THE PROBLEM: Say how many lines in the entries hold the word "tabular", and reply with that number only.

Stored data entries:

--------

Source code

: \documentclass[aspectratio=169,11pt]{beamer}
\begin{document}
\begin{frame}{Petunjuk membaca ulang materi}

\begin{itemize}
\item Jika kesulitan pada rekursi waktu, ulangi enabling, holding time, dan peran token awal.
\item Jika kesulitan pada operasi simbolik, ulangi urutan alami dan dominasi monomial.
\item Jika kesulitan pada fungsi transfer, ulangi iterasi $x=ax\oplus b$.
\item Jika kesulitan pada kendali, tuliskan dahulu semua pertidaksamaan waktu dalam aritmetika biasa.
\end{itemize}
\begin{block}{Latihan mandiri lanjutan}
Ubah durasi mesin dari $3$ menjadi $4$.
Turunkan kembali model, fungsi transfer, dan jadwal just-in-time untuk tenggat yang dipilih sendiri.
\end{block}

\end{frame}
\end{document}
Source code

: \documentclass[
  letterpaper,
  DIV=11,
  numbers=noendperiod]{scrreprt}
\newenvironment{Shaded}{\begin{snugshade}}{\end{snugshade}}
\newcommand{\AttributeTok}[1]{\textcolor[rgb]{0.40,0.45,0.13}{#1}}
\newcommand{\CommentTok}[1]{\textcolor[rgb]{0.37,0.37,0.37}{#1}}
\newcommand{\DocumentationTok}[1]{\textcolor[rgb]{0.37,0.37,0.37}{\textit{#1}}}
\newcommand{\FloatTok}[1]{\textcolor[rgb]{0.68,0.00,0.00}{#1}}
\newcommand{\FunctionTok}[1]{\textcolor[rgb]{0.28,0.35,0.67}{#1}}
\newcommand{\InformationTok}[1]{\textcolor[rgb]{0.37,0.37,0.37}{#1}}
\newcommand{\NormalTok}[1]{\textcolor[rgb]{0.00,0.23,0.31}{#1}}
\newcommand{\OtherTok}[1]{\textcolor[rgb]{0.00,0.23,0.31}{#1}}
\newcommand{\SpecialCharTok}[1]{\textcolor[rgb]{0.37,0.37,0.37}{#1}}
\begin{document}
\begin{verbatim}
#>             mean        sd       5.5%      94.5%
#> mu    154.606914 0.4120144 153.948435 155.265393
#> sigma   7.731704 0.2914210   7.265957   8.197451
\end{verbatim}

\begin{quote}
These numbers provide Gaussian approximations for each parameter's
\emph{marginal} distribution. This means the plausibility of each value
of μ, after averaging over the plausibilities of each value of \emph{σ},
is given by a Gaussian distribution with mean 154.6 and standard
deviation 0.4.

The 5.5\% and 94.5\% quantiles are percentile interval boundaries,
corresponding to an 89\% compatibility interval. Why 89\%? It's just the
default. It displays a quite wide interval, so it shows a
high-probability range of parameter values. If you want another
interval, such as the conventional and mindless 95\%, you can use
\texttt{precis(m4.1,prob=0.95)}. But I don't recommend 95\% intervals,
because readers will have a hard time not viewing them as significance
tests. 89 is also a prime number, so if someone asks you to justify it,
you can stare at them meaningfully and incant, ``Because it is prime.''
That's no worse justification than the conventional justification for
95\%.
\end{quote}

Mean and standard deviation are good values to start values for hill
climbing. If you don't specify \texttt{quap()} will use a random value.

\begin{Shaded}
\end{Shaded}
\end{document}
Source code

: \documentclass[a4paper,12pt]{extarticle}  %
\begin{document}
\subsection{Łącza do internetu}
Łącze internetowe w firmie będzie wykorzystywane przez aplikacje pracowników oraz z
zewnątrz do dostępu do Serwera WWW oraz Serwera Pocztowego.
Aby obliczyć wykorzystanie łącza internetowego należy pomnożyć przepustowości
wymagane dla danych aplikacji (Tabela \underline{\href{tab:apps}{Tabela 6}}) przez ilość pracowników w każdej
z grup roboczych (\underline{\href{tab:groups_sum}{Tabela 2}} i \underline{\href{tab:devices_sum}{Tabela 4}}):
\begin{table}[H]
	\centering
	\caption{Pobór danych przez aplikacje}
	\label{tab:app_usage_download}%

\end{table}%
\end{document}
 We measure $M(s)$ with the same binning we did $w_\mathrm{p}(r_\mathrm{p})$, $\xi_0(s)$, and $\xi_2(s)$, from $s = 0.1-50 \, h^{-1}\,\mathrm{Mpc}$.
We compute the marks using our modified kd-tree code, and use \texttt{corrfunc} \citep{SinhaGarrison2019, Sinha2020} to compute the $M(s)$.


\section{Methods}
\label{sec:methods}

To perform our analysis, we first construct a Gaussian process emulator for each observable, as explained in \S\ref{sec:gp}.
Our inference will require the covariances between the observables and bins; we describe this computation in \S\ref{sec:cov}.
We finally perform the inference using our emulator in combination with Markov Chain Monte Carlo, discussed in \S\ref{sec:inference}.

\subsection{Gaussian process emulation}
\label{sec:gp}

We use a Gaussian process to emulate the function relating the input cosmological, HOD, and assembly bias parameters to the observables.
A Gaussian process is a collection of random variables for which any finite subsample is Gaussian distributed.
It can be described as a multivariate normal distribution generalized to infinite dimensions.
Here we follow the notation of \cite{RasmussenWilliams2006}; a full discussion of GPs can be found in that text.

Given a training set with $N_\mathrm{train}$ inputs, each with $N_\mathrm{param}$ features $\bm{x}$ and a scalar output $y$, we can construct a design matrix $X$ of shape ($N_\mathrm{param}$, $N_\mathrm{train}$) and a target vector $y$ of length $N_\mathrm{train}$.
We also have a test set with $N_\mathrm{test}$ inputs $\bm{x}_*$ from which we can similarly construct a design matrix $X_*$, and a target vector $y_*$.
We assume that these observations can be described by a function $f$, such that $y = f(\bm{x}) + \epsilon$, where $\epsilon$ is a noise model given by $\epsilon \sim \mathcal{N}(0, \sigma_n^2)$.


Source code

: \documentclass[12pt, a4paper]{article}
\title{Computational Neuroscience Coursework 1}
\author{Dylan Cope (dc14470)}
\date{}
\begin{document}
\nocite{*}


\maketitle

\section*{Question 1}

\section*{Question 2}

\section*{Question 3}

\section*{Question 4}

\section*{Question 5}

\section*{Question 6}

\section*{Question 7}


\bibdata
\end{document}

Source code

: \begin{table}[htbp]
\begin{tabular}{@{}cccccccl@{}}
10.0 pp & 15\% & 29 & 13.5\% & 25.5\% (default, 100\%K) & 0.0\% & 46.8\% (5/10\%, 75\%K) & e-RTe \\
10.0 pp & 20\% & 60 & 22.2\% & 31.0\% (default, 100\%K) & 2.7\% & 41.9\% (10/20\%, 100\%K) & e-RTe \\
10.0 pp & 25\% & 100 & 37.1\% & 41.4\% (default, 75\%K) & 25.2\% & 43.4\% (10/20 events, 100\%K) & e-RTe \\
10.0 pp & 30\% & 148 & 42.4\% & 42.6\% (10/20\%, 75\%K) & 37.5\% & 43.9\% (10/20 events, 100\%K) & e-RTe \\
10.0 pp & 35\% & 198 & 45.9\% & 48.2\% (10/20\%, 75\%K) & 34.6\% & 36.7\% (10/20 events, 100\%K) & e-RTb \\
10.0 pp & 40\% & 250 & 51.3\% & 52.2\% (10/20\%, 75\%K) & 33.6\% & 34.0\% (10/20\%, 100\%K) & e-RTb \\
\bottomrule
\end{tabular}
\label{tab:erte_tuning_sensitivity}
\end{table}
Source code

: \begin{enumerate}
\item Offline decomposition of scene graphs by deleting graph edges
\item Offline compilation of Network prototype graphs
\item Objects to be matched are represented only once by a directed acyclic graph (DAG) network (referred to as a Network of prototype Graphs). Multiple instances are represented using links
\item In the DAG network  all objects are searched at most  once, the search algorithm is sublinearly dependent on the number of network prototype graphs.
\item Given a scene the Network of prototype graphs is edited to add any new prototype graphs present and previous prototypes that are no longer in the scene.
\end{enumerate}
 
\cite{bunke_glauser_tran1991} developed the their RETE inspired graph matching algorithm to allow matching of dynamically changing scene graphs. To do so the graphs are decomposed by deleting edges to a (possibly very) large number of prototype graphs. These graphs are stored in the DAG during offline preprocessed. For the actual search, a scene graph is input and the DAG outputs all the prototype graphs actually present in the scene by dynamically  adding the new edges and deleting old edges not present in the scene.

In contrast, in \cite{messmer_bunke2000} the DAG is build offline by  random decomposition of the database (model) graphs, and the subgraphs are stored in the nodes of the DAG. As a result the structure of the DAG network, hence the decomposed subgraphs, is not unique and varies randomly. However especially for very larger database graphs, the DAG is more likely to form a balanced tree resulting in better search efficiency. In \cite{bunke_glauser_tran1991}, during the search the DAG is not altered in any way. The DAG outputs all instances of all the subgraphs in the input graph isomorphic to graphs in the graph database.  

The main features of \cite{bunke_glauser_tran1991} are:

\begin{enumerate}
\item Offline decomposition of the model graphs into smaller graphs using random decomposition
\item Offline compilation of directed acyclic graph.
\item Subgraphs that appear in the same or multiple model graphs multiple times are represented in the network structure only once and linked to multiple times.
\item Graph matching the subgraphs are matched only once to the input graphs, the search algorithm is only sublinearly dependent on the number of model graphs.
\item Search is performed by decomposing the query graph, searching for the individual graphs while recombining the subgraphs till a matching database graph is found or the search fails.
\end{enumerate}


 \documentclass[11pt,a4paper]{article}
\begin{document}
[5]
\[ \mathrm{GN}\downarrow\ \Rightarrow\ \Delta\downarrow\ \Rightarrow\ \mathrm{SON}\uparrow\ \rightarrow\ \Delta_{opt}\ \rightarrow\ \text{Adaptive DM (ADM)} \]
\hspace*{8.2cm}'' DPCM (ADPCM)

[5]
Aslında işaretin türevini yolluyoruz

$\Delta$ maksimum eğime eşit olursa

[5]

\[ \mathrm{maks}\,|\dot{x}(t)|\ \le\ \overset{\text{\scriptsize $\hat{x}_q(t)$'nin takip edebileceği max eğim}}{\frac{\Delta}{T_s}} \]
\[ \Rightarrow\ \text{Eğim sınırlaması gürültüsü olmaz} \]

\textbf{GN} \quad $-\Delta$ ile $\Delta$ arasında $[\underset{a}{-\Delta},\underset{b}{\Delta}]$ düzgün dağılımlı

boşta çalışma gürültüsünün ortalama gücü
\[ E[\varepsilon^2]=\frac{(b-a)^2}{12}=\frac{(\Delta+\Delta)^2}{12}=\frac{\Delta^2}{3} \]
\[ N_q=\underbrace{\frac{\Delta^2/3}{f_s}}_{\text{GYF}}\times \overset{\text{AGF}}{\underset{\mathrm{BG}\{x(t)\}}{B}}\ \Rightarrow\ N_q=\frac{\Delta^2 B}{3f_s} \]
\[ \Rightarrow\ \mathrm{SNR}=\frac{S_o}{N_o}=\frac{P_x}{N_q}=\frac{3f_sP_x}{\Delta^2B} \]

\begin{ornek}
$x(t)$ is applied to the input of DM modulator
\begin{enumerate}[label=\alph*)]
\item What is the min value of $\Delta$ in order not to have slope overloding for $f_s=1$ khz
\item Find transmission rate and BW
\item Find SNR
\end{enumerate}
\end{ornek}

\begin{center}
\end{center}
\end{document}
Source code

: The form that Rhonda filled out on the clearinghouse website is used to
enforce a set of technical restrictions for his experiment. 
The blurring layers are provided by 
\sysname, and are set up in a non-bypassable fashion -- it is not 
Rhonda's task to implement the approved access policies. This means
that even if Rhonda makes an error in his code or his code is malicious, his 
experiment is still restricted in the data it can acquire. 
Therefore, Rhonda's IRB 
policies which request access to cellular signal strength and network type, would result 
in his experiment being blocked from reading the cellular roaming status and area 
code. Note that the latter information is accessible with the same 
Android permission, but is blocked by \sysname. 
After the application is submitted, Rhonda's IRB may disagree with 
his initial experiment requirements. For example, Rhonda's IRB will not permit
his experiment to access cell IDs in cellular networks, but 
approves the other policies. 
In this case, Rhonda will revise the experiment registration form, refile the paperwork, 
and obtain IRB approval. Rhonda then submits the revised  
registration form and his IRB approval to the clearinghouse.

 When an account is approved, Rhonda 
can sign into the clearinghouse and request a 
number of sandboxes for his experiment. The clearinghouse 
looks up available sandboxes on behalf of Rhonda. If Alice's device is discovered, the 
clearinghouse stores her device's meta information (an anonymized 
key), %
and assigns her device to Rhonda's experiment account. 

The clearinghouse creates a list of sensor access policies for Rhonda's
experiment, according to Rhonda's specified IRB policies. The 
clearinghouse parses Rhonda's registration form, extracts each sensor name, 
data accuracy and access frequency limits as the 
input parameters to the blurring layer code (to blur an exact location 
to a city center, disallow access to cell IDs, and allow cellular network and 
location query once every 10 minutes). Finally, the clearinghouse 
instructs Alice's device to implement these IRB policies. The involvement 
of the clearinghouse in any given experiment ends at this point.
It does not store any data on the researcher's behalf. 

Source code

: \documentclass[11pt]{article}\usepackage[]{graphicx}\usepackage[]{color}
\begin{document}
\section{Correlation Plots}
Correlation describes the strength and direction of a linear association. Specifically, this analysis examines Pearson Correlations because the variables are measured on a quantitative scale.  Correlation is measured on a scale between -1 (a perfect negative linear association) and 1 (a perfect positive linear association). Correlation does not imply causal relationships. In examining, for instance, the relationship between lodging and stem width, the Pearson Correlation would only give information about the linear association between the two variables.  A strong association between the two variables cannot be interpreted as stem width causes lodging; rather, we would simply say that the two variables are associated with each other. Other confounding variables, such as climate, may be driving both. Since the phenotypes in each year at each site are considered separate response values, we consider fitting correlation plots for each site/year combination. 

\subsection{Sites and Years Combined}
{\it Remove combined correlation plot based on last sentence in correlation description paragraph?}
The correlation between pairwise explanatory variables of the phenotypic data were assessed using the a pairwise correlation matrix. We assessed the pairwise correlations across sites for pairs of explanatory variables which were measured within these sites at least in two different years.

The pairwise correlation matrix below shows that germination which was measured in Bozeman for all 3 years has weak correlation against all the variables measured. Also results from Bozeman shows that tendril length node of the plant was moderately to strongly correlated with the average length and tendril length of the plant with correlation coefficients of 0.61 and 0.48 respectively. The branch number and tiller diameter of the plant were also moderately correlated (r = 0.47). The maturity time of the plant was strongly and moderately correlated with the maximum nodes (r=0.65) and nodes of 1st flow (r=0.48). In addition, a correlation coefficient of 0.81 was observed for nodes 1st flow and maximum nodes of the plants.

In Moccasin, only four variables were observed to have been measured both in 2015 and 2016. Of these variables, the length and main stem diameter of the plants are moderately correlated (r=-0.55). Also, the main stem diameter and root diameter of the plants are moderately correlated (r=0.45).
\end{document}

--------

ANSWER SPACE: 2